Study Maps the Conditions That Trigger AI Citation Hallucinations

A new look at GPT-4o shows how easily citation trouble grows when the topic drifts into areas with thin research trails. The warning signs appear clearly in a controlled test where the model produced six mental health literature reviews and filled them with 176 citations. A closer inspection showed that 35 of those references did not exist and many of the remaining ones carried mistakes hidden in the details. The numbers set the tone for a pattern that shifts sharply depending on how familiar the topic is in the research world.

Researchers at Deakin University built the experiment around three disorders. Depression sat at the top of the visibility ladder, followed by binge eating disorder, then body dysmorphic disorder at the bottom. This mix created a natural gradient in research volume. Depression carries decades of trials and thousands of papers. The other two conditions occupy smaller footprints and offer far fewer studies on digital interventions. That uneven landscape became the test bed for the model’s strengths and misses.

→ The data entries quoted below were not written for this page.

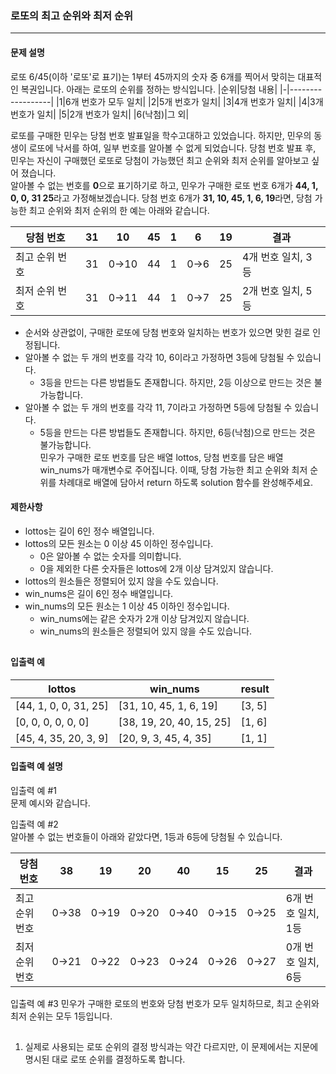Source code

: ### 로또의 최고 순위와 최저 순위
<hr></hr>

#### 문제 설명
로또 6/45(이하 '로또'로 표기)는 1부터 45까지의 숫자 중 6개를 찍어서 맞히는 대표적인 복권입니다. 아래는 로또의 순위를 정하는 방식입니다.
|순위|당첨 내용|
|-|------------------|
|1|6개 번호가 모두 일치|
|2|5개 번호가 일치|
|3|4개 번호가 일치|
|4|3개 번호가 일치|
|5|2개 번호가 일치|
|6(낙첨)|그 외|

로또를 구매한 민우는 당첨 번호 발표일을 학수고대하고 있었습니다. 하지만, 민우의 동생이 로또에 낙서를 하여, 일부 번호를 알아볼 수 없게 되었습니다. 당첨 번호 발표 후, 민우는 자신이 구매했던 로또로 당첨이 가능했던 최고 순위와 최저 순위를 알아보고 싶어 졌습니다.  
알아볼 수 없는 번호를 <b>0</b>으로 표기하기로 하고, 민우가 구매한 로또 번호 6개가 <b>44, 1, 0, 0, 31 25</b>라고 가정해보겠습니다. 당첨 번호 6개가 <b>31, 10, 45, 1, 6, 19</b>라면, 당첨 가능한 최고 순위와 최저 순위의 한 예는 아래와 같습니다.

|당첨 번호|31|10|45|1|6|19|결과|
|-------------|--|----|--|-|---|--|-----------------|
|최고 순위 번호|31|0→10|44|1|0→6|25|4개 번호 일치, 3등|
|최저 순위 번호|31|0→11|44|1|0→7|25|2개 번호 일치, 5등|

* 순서와 상관없이, 구매한 로또에 당첨 번호와 일치하는 번호가 있으면 맞힌 걸로 인정됩니다.  
* 알아볼 수 없는 두 개의 번호를 각각 10, 6이라고 가정하면 3등에 당첨될 수 있습니다.  
  * 3등을 만드는 다른 방법들도 존재합니다. 하지만, 2등 이상으로 만드는 것은 불가능합니다.  
* 알아볼 수 없는 두 개의 번호를 각각 11, 7이라고 가정하면 5등에 당첨될 수 있습니다.  
  * 5등을 만드는 다른 방법들도 존재합니다. 하지만, 6등(낙첨)으로 만드는 것은 불가능합니다.  
민우가 구매한 로또 번호를 담은 배열 lottos, 당첨 번호를 담은 배열 win_nums가 매개변수로 주어집니다. 이때, 당첨 가능한 최고 순위와 최저 순위를 차례대로 배열에 담아서 return 하도록 solution 함수를 완성해주세요.  

#### 제한사항
* lottos는 길이 6인 정수 배열입니다.  
* lottos의 모든 원소는 0 이상 45 이하인 정수입니다.  
  * 0은 알아볼 수 없는 숫자를 의미합니다.  
  * 0을 제외한 다른 숫자들은 lottos에 2개 이상 담겨있지 않습니다.  
* lottos의 원소들은 정렬되어 있지 않을 수도 있습니다.  
* win_nums은 길이 6인 정수 배열입니다.  
* win_nums의 모든 원소는 1 이상 45 이하인 정수입니다.  
  * win_nums에는 같은 숫자가 2개 이상 담겨있지 않습니다.  
  * win_nums의 원소들은 정렬되어 있지 않을 수도 있습니다.  
<h2></h2>

#### 입출력 예
|lottos|win_nums|result|
|---------------------|----------------------|------|
|[44, 1, 0, 0, 31, 25]|[31, 10, 45, 1, 6, 19]|[3, 5]|
|[0, 0, 0, 0, 0, 0]|[38, 19, 20, 40, 15, 25]|[1, 6]|
|[45, 4, 35, 20, 3, 9]|[20, 9, 3, 45, 4, 35]|[1, 1]|

#### 입출력 예 설명
입출력 예 #1  
문제 예시와 같습니다.  

입출력 예 #2  
알아볼 수 없는 번호들이 아래와 같았다면, 1등과 6등에 당첨될 수 있습니다.  

|당첨 번호|38|19|20|40|15|25|결과|
|-------------|----|----|----|----|----|----|-----------------|
|최고 순위 번호|0→38|0→19|0→20|0→40|0→15|0→25|6개 번호 일치, 1등|
|최저 순위 번호|0→21|0→22|0→23|0→24|0→26|0→27|0개 번호 일치, 6등|

입출력 예 #3
민우가 구매한 로또의 번호와 당첨 번호가 모두 일치하므로, 최고 순위와 최저 순위는 모두 1등입니다.  
<h2></h2>

1. 실제로 사용되는 로또 순위의 결정 방식과는 약간 다르지만, 이 문제에서는 지문에 명시된 대로 로또 순위를 결정하도록 합니다.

Each disorder received two review requests. One prompt asked for a broad overview that covered causes, impacts and treatments. The other request drilled into digital interventions. The team wanted to see how topic familiarity and prompt depth shaped the reliability of the citations. They pulled every reference into a manual check across major academic databases. This process placed each citation into one of three buckets. Either it existed in the real world, it existed but contained errors, or it was fabricated outright.

The headline numbers make the problem easy to see. Out of 176 total citations, 35 were fabricated. Among the 141 real ones, 64 carried errors. Only 77 came through fully accurate. That means around half of all citations were unusable in scholarly work. DOI errors were the most common type of error. Wrong links, wrong codes, or completely invalid strings made many citations look correct at first glance but fail when checked against the actual paper.


The pattern became sharper when the team compared the three disorders. Depression showed the lowest fabrication count with only four fake citations out of 68. Binge eating disorder jumped to seventeen fabricated citations out of sixty. Body dysmorphic disorder followed closely with fourteen fabricated citations out of forty eight. Accuracy among the real citations also depended on the topic. Depression reached sixty four percent accuracy. Binge eating disorder reached sixty. Body dysmorphic disorder fell to twenty nine. The drop shows how the model struggles once the evidence base gets thin enough.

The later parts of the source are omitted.